EXERCISE DIRECTIONS. Throughout the listing that follows, find each line with the word "Manages" and copy it.
START INFORMATION SUPPLIED
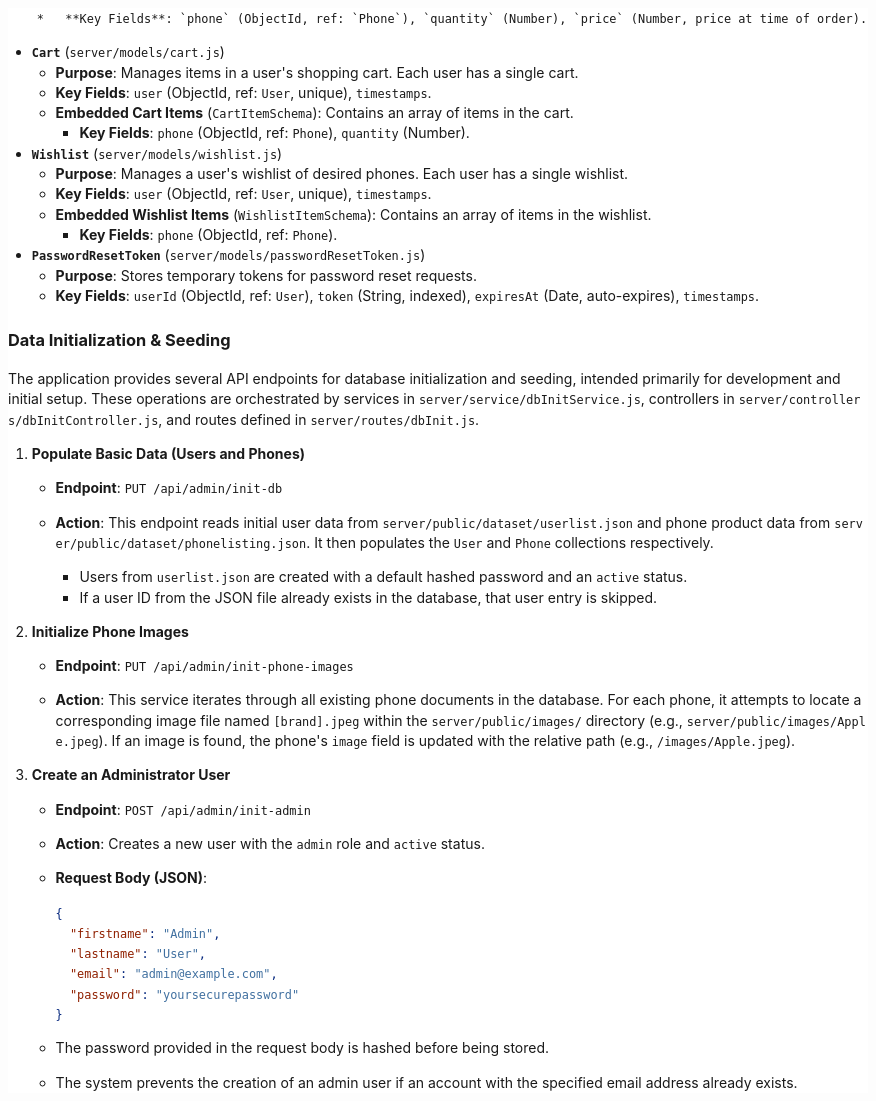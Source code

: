         *   **Key Fields**: `phone` (ObjectId, ref: `Phone`), `quantity` (Number), `price` (Number, price at time of order).
*   **`Cart`** (`server/models/cart.js`)
    *   **Purpose**: Manages items in a user's shopping cart. Each user has a single cart.
    *   **Key Fields**: `user` (ObjectId, ref: `User`, unique), `timestamps`.
    *   **Embedded Cart Items** (`CartItemSchema`): Contains an array of items in the cart.
        *   **Key Fields**: `phone` (ObjectId, ref: `Phone`), `quantity` (Number).
*   **`Wishlist`** (`server/models/wishlist.js`)
    *   **Purpose**: Manages a user's wishlist of desired phones. Each user has a single wishlist.
    *   **Key Fields**: `user` (ObjectId, ref: `User`, unique), `timestamps`.
    *   **Embedded Wishlist Items** (`WishlistItemSchema`): Contains an array of items in the wishlist.
        *   **Key Fields**: `phone` (ObjectId, ref: `Phone`).
*   **`PasswordResetToken`** (`server/models/passwordResetToken.js`)
    *   **Purpose**: Stores temporary tokens for password reset requests.
    *   **Key Fields**: `userId` (ObjectId, ref: `User`), `token` (String, indexed), `expiresAt` (Date, auto-expires), `timestamps`.

### Data Initialization & Seeding

The application provides several API endpoints for database initialization and seeding, intended primarily for development and initial setup. These operations are orchestrated by services in `server/service/dbInitService.js`, controllers in `server/controllers/dbInitController.js`, and routes defined in `server/routes/dbInit.js`.

1.  **Populate Basic Data (Users and Phones)**

    *   **Endpoint**: `PUT /api/admin/init-db`
    
    *   **Action**: This endpoint reads initial user data from `server/public/dataset/userlist.json` and phone product data from `server/public/dataset/phonelisting.json`. It then populates the `User` and `Phone` collections respectively.
        *   Users from `userlist.json` are created with a default hashed password and an `active` status.
        *   If a user ID from the JSON file already exists in the database, that user entry is skipped.

2.  **Initialize Phone Images**

    *   **Endpoint**: `PUT /api/admin/init-phone-images`
    
    *   **Action**: This service iterates through all existing phone documents in the database. For each phone, it attempts to locate a corresponding image file named `[brand].jpeg` within the `server/public/images/` directory (e.g., `server/public/images/Apple.jpeg`). If an image is found, the phone's `image` field is updated with the relative path (e.g., `/images/Apple.jpeg`).

3.  **Create an Administrator User**

    *   **Endpoint**: `POST /api/admin/init-admin`
    
    *   **Action**: Creates a new user with the `admin` role and `active` status.
    
    *   **Request Body (JSON)**:
        ```json
        {
          "firstname": "Admin",
          "lastname": "User",
          "email": "admin@example.com",
          "password": "yoursecurepassword"
        }
        ```
    *   The password provided in the request body is hashed before being stored.
    *   The system prevents the creation of an admin user if an account with the specified email address already exists.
END INFORMATION SUPPLIED
YOUR SOLUTION.
    *   **Purpose**: Manages items in a user's shopping cart. Each user has a single cart.
    *   **Purpose**: Manages a user's wishlist of desired phones. Each user has a single wishlist.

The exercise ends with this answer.